• [Provided entries]:
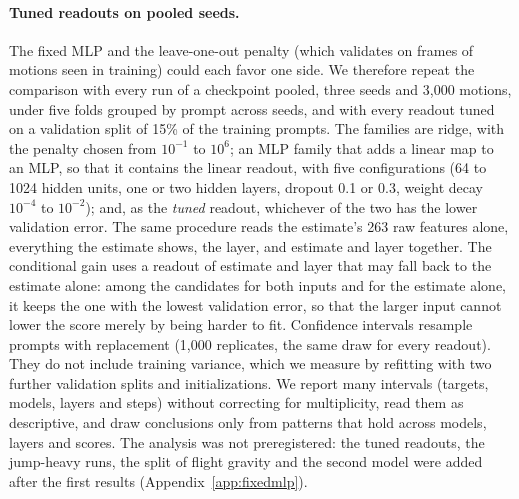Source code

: \paragraph{Tuned readouts on pooled seeds.} The fixed MLP and the leave-one-out penalty (which validates on frames of motions seen in training) could each favor one side. We therefore repeat the comparison with every run of a checkpoint pooled, three seeds and 3,000 motions, under five folds grouped by prompt across seeds, and with every readout tuned on a validation split of 15\% of the training prompts. The families are ridge, with the penalty chosen from $10^{-1}$ to $10^{6}$; an MLP family that adds a linear map to an MLP, so that it contains the linear readout, with five configurations (64 to 1024 hidden units, one or two hidden layers, dropout 0.1 or 0.3, weight decay $10^{-4}$ to $10^{-2}$); and, as the \emph{tuned} readout, whichever of the two has the lower validation error. The same procedure reads the estimate's 263 raw features alone, everything the estimate shows, the layer, and estimate and layer together. The conditional gain uses a readout of estimate and layer that may fall back to the estimate alone: among the candidates for both inputs and for the estimate alone, it keeps the one with the lowest validation error, so that the larger input cannot lower the score merely by being harder to fit. Confidence intervals resample prompts with replacement (1,000 replicates, the same draw for every readout). They do not include training variance, which we measure by refitting with two further validation splits and initializations. We report many intervals (targets, models, layers and steps) without correcting for multiplicity, read them as descriptive, and draw conclusions only from patterns that hold across models, layers and scores. The analysis was not preregistered: the tuned readouts, the jump-heavy runs, the split of flight gravity and the second model were added after the first results (Appendix~\ref{app:fixedmlp}).

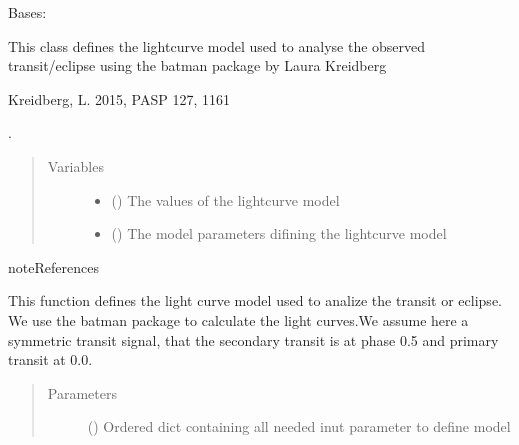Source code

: \documentclass[a4paper,11pt,english]{sphinxmanual}
\begin{document}

\begin{fulllineitems}
\label{\detokenize{cascade.exoplanet_tools:cascade.exoplanet_tools.exoplanet_tools.batman_model}}
Bases: 

This class defines the lightcurve model used to analyse the observed
transit/eclipse using the batman package by Laura Kreidberg %
\begin{footnote}[1]\sphinxAtStartFootnote
Kreidberg, L. 2015, PASP 127, 1161
%
\end{footnote}.
\begin{quote}\begin{description}
\item[{Variables}] \leavevmode\begin{itemize}
\item {} 
 () \textendash{} The values of the lightcurve model

\item {} 
 () \textendash{} The model parameters difining the lightcurve model

\end{itemize}

\end{description}\end{quote}

\begin{sphinxadmonition}{note}{References}
\end{sphinxadmonition}

\begin{fulllineitems}
\label{\detokenize{cascade.exoplanet_tools:cascade.exoplanet_tools.exoplanet_tools.batman_model.define_batman_model}}
This function defines the light curve model used to analize the
transit or eclipse. We use the batman package to calculate the
light curves.We assume here a symmetric transit signal, that the
secondary transit is at phase 0.5 and primary transit at 0.0.
\begin{quote}\begin{description}
\item[{Parameters}] \leavevmode
{} () \textendash{} Ordered dict containing all needed inut parameter to define model


\end{description}
\end{quote}
\end{fulllineitems}
\end{fulllineitems}
\end{document}
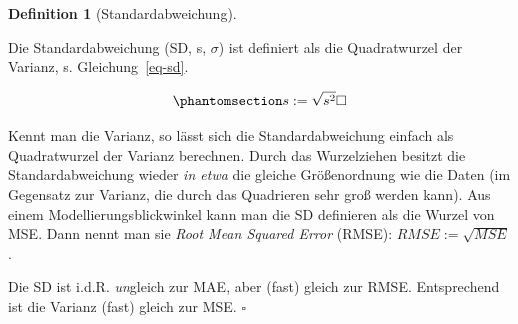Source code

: \documentclass[
  letterpaper,
  oneside,
  open=any]{scrbook}
\theoremstyle{definition}
\theoremstyle{definition}
\theoremstyle{definition}
\newtheorem{definition}{Definition}[chapter]
\theoremstyle{remark}
\begin{document}
\begin{definition}[Standardabweichung]\protect\hypertarget{def-sd}{}\label{def-sd}

Die Standardabweichung (SD, s, \(\sigma\)) ist definiert als die
Quadratwurzel der Varianz, s. Gleichung~\ref{eq-sd}.

\begin{equation}\phantomsection\label{eq-sd}{s := \sqrt{s^2} \square}\end{equation}

\end{definition}

Kennt man die Varianz, so lässt sich die Standardabweichung einfach als
Quadratwurzel der Varianz berechnen. Durch das Wurzelziehen besitzt die
Standardabweichung wieder \emph{in etwa} die gleiche Größenordnung wie
die Daten (im Gegensatz zur Varianz, die durch das Quadrieren sehr groß
werden kann). Aus einem Modellierungsblickwinkel kann man die SD
definieren als die Wurzel von MSE. Dann nennt man sie \emph{Root Mean
Squared Error} (RMSE): \(RMSE := \sqrt{MSE}\).

\begin{tcolorbox}[enhanced jigsaw, bottomrule=.15mm, left=2mm, colbacktitle=quarto-callout-note-color!10!white, bottomtitle=1mm, colframe=quarto-callout-note-color-frame, coltitle=black, rightrule=.15mm, breakable, toptitle=1mm, titlerule=0mm, title=\textcolor{quarto-callout-note-color}{\faInfo}\hspace{0.5em}{Hinweis}, opacitybacktitle=0.6, arc=.35mm, colback=white, leftrule=.75mm, opacityback=0, toprule=.15mm]

Die SD ist i.d.R. \emph{un}gleich zur MAE, aber (fast) gleich zur RMSE.
Entsprechend ist die Varianz (fast) gleich zur MSE. \(\square\)

\end{tcolorbox}
\end{document}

• [Exercise requirements]: Identify the lines above that contain the word "sqrt", then copy them.

• [Task answer]:
\begin{equation}\phantomsection\label{eq-sd}{s := \sqrt{s^2} \square}\end{equation}
Squared Error} (RMSE): \(RMSE := \sqrt{MSE}\).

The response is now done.